With these principles in mind, the committee observes that many of the proposed subjects for the interview appear to seek your personal perceptions, thoughts, and interpretation of the events occurring during trial.  These topics go to the heart of the adjudicative process and your role as a judge.  Cf. United States v. Microsoft Corp., 253 F.3d 34, 112 (D.C. Cir. 2001) (holding that trial judge violated Federal code of conduct by discussing, in pending case, his "opinions about the credibility of witnesses, the validity of legal theories, the culpability of the defendant, the choice of remedy, and so forth," all of which which "dealt with the merits of the action").  Moreover, providing public comment on the adjudicative process in a case you tried presents special concerns in criminal cases, where defendants can attempt to collaterally attack their convictions at any time and for a variety of reasons.  Public comment about the adjudicative process, and specifically about conduct engaged in by you when serving as trial judge, runs the risk of either instigating or prejudicing a subsequent proceeding.  In that regard, it is worth noting that sometimes very little is necessary to create a viable claim of judicial prejudice.  See, e.g., In Re Boston's Children First, 244 F.3d 164, 167 (1st Cir. 2001).

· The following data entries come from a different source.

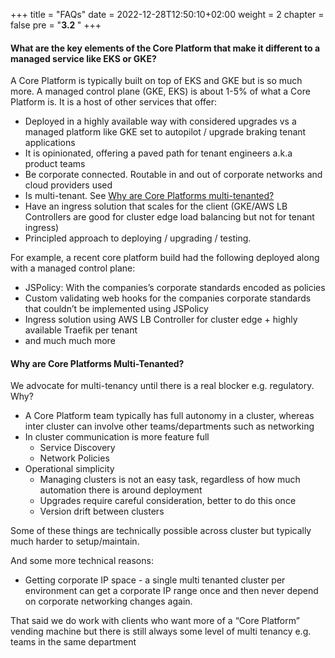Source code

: +++
title = "FAQs"
date = 2022-12-28T12:50:10+02:00
weight = 2
chapter = false
pre = "<b>3.2 </b>"
+++

#### What are the key elements of the Core Platform that make it different to a managed service like EKS or GKE?
A Core Platform is typically built on top of EKS and GKE but is so much more. A managed control plane (GKE, EKS) is about 1-5% of what a Core Platform is. It is a host of other services that offer:
* Deployed in a highly available way with considered upgrades vs a managed platform like GKE set to autopilot / upgrade braking tenant applications
* It is opinionated, offering a paved path for tenant engineers a.k.a product teams
* Be corporate connected. Routable in and out of corporate networks and cloud providers used
* Is multi-tenant. See [Why are Core Platforms multi-tenanted?](/core-platform/faqs/#why-are-core-platforms-multi-tenanted)
* Have an ingress solution that scales for the client (GKE/AWS LB Controllers are good for cluster edge load balancing but not for tenant ingress)
* Principled approach to deploying / upgrading / testing.

For example, a recent core platform build had the following deployed along with a managed control plane:
* JSPolicy: With the companies’s corporate standards encoded as policies
* Custom validating web hooks for the companies corporate standards that couldn’t be implemented using JSPolicy
* Ingress solution using AWS LB Controller for cluster edge + highly available Traefik per tenant
* and much much more

#### Why are Core Platforms Multi-Tenanted?
We advocate for multi-tenancy until there is a real blocker e.g. regulatory.  Why?

* A Core Platform team typically has full autonomy in a cluster, whereas inter cluster can involve other teams/departments such as networking
* In cluster communication is more feature full
    * Service Discovery
    * Network Policies
* Operational simplicity
    * Managing clusters is not an easy task, regardless of how much automation there is around deployment
    * Upgrades require careful consideration, better to do this once
    * Version drift between clusters

Some of these things are technically possible across cluster but typically much harder to setup/maintain.

And some more technical reasons:

* Getting corporate IP space - a single multi tenanted cluster per environment can get a corporate IP range once and then never depend on corporate networking changes again.

That said we do work with clients who want more of a “Core Platform” vending machine but there is still always some level of multi tenancy e.g. teams in the same department
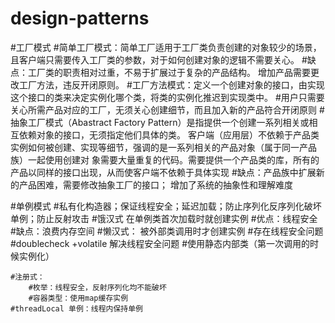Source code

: # design-patterns
#工厂模式
	#简单工厂模式：简单工厂适用于工厂类负责创建的对象较少的场景，且客户端只需要传入工厂类的参数，对于如何创建对象的逻辑不需要关心。
		#缺点：工厂类的职责相对过重，不易于扩展过于复杂的产品结构。 增加产品需要更改工厂方法，违反开闭原则。
	#工厂方法模式：定义一个创建对象的接口，由实现这个接口的类来决定实例化哪个类，将类的实例化推迟到实现类中。
		#用户只需要关心所需产品对应的工厂，无须关心创建细节，而且加入新的产品符合开闭原则
	#抽象工厂模式（Abastract Factory Pattern）是指提供一个创建一系列相关或相互依赖对象的接口，无须指定他们具体的类。
		客户端（应用层）不依赖于产品类实例如何被创建、实现等细节，强调的是一系列相关的产品对象（属于同一产品族）一起使用创建对
		象需要大量重复的代码。需要提供一个产品类的库，所有的产品以同样的接口出现，从而使客户端不依赖于具体实现
		#缺点：产品族中扩展新的产品困难，需要修改抽象工厂的接口； 增加了系统的抽象性和理解难度

#单例模式
	#私有化构造器；保证线程安全；延迟加载；防止序列化反序列化破坏单例；防止反射攻击
	#饿汉式  在单例类首次加载时就创建实例
		#优点：线程安全
		#缺点：浪费内存空间
	#懒汉式： 被外部类调用时才创建实例 #存在线程安全问题
		#doublecheck +volatile 解决线程安全问题
		#使用静态内部类（第一次调用的时候实例化）
		
	#注册式：
		#枚举：线程安全，反射序列化均不能破坏
		#容器类型：使用map缓存实例
	#threadLocal 单例：线程内保持单例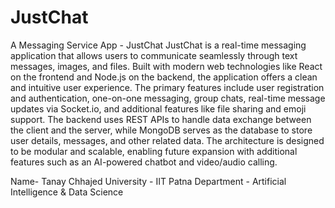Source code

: # JustChat
A Messaging Service App - JustChat
JustChat is a real-time messaging application that allows users to communicate seamlessly through text messages, images, and files. Built with modern web technologies like React on the frontend and Node.js on the backend, the application offers a clean and intuitive user experience.
The primary features include user registration and authentication, one-on-one messaging, group chats, real-time message updates via Socket.io, and additional features like file sharing and emoji support. The backend uses REST APIs to handle data exchange between the client and the server, while MongoDB serves as the database to store user details, messages, and other related data.
The architecture is designed to be modular and scalable, enabling future expansion with additional features such as an AI-powered chatbot and video/audio calling.

Name- Tanay Chhajed
University - IIT Patna
Department - Artificial Intelligence & Data Science

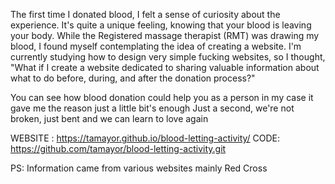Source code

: The first time I donated blood, I felt a sense of curiosity about the experience. 
It's quite a unique feeling, knowing that your blood is leaving your body. 
While the Registered massage therapist (RMT) was drawing my blood, 
I found myself contemplating the idea of creating a website.
I'm currently studying how to design very simple fucking websites, so I thought, 
"What if I create a website dedicated to sharing valuable information about what to do before, during, and after the donation process?"

You can see how blood donation could help you as a person in my case it gave me the reason
just a little bit's enough
Just a second, 
we're not broken, 
just bent and we can learn to love again

WEBSITE : https://tamayor.github.io/blood-letting-activity/
CODE:  https://github.com/tamayor/blood-letting-activity.git

PS: Information came from various websites mainly Red Cross
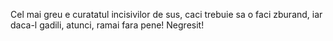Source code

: Cel mai greu e curatatul incisivilor de sus, caci trebuie sa o faci zburand, iar daca-l gadili, atunci, ramai fara pene!
Negresit!
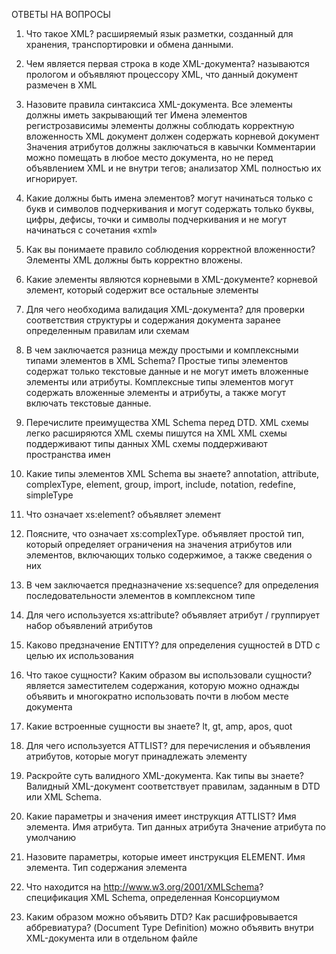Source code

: ОТВЕТЫ НА ВОПРОСЫ
1. Что такое XML? 
расширяемый язык разметки, созданный для хранения, транспортировки и обмена данными.

2. Чем является первая строка в коде XML-документа? 
называются прологом и объявляют процессору XML, что данный документ размечен в XML

3. Назовите правила синтаксиса XML-документа. 
Все элементы должны иметь закрывающий тег
Имена элементов регистрозависимы
элементы должны соблюдать корректную вложенность
XML документ должен содержать корневой документ
Значения атрибутов должны заключаться в кавычки
Комментарии можно помещать в любое место документа, но не перед объявлением XML и не внутри тегов; анализатор XML полностью их игнорирует.

4. Какие должны быть имена элементов? 
могут начинаться только с букв и символов подчеркивания и могут содержать только буквы, цифры, дефисы, точки и символы подчеркивания и не могут начинаться с сочетания «xml»

5. Как вы понимаете правило соблюдения корректной вложенности? 
Элементы XML должны быть корректно вложены.

6. Какие элементы являются корневыми в XML-документе? 
корневой элемент, который содержит все остальные элементы

7. Для чего необходима валидация XML-документа? 
для проверки соответствия структуры и содержания документа заранее определенным правилам или схемам

8. В чем заключается разница между простыми и комплексными типами элементов в XML Schema? 
Простые типы элементов содержат только текстовые данные и не могут иметь вложенные элементы или атрибуты.
Комплексные типы элементов могут содержать вложенные элементы и атрибуты, а также могут включать текстовые данные.

9. Перечислите преимущества XML Schema перед DTD. 
XML схемы легко расширяются
XML схемы пишутся на XML
XML схемы поддерживают типы данных
XML схемы поддерживают пространства имен

10. Какие типы элементов XML Schema вы знаете? 
annotation, attribute, complexType, element, group, import, include, notation, redefine, simpleType

11. Что означает xs:element? 
объявляет элемент

12. Поясните, что означает xs:complexType. 
объявляет простой тип, который определяет ограничения на значения атрибутов или элементов, включающих только содержимое, а также сведения о них

13. В чем заключается предназначение xs:sequence? 
для определения последовательности элементов в комплексном типе

14. Для чего используется xs:attribute? 
объявляет атрибут / группирует набор объявлений атрибутов

15. Каково предзначение ENTITY? 
для определения сущностей в DTD с целью их использования

16. Что такое сущности? Каким образом вы использовали сущности? 
является заместителем содержания, которую можно однажды объявить и многократно использовать почти в любом месте документа

17. Какие встроенные сущности вы знаете? 
lt, gt, amp, apos, quot

18. Для чего используется ATTLIST? 
для перечисления и объявления атрибутов, которые могут принадлежать элементу

19. Раскройте суть валидного XML-документа. Как типы вы знаете? 
Валидный XML-документ соответствует правилам, заданным в DTD или XML Schema.

22. Какие параметры и значения имеет инструкция ATTLIST? 
Имя элемента.
Имя атрибута.
Тип данных атрибута
Значение атрибута по умолчанию

23. Назовите параметры, которые имеет инструкция ELEMENT. 
Имя элемента.
Тип содержания элемента

24. Что находится на http://www.w3.org/2001/XMLSchema? 
спецификация XML Schema, определенная Консорциумом

25. Каким образом можно объявить DTD? Как расшифровывается аббревиатура? 
(Document Type Definition) можно объявить внутри XML-документа или в отдельном файле
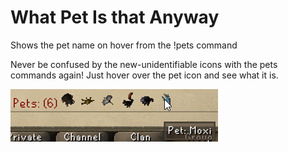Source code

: # What Pet Is that Anyway
Shows the pet name on hover from the !pets command

Never be confused by the new-unidentifiable icons with the pets commands again! Just hover over the pet icon and see what it is.

![example](docs/example.png)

Thus, it appears that the proposed interview would call on you to provide heretofore nonpublic information to a third person, the author, who would then characterize and interpret your interview in light of information obtained from multiple other sources.  While that enterprise is at the heart of the valuable social function of journalism, the admonitions of Section 3 B (9) and Section 3 B (11) indicate that the judge's role is to provide and protect a public record that is appropriately the subject of the journalistic interpretation.

There are, admittedly, some subjects of the proposed interview that go to the administrative, rather than adjudicative, role of the judge.  For example, questions of running a courtroom and dealing with security and other issues that flow from a high profile case would address administrative matters that can properly be discussed.  The challenge in limiting an interview to administrative matters is the risk that the conversation will bleed into prohibited areas, including perceptions of the lawyers, litigants, and witnesses.

Conclusion.  In sum, the Code of Judicial Conduct prohibits your discussion of the adjudicative process on matters not contained in the public record.  Consequently, the Code does not allow you to discuss your "impressions" from your perspective as the trial judge; your thoughts about the case "in the context of those times"; how you "approached" the case; any "color or context" you might be able to provide; and anything else that "stood out" for you about the case if it would reveal information about the adjudicative process that is outside the public record.  The Code would allow you, however, to discuss administrative matters, such as any "extra concerns" you may have had in managing a high profile matter, including security concerns, media concerns, steps you took to address these concerns, and, in the words of Section 3 B (9) (a), "the procedures of the court, general legal principles, or what may be learned from the public record in a case."  Topics such as special concerns for the families involved lie on or near the border of administrative and adjudicative matters and would need to be addressed with caution so as to prevent the conversation from calling into question your impartiality in overseeing the matter.

As the preamble to the Code notes, "[i]ntrinsic to all sections of this Code are the precepts that judges, individually and collectively, must respect and honor the judicial office as a public trust and strive to enhance and maintain confidence in our legal system.  The judge is an arbiter of facts and law for the resolution of disputes and a highly visible symbol of government under the rule of law."  In that role, it is imperative that judges maintain both the appearance and the reality of measured and thoughtful decisionmaking based on factors they present on a public record for scrutiny by all.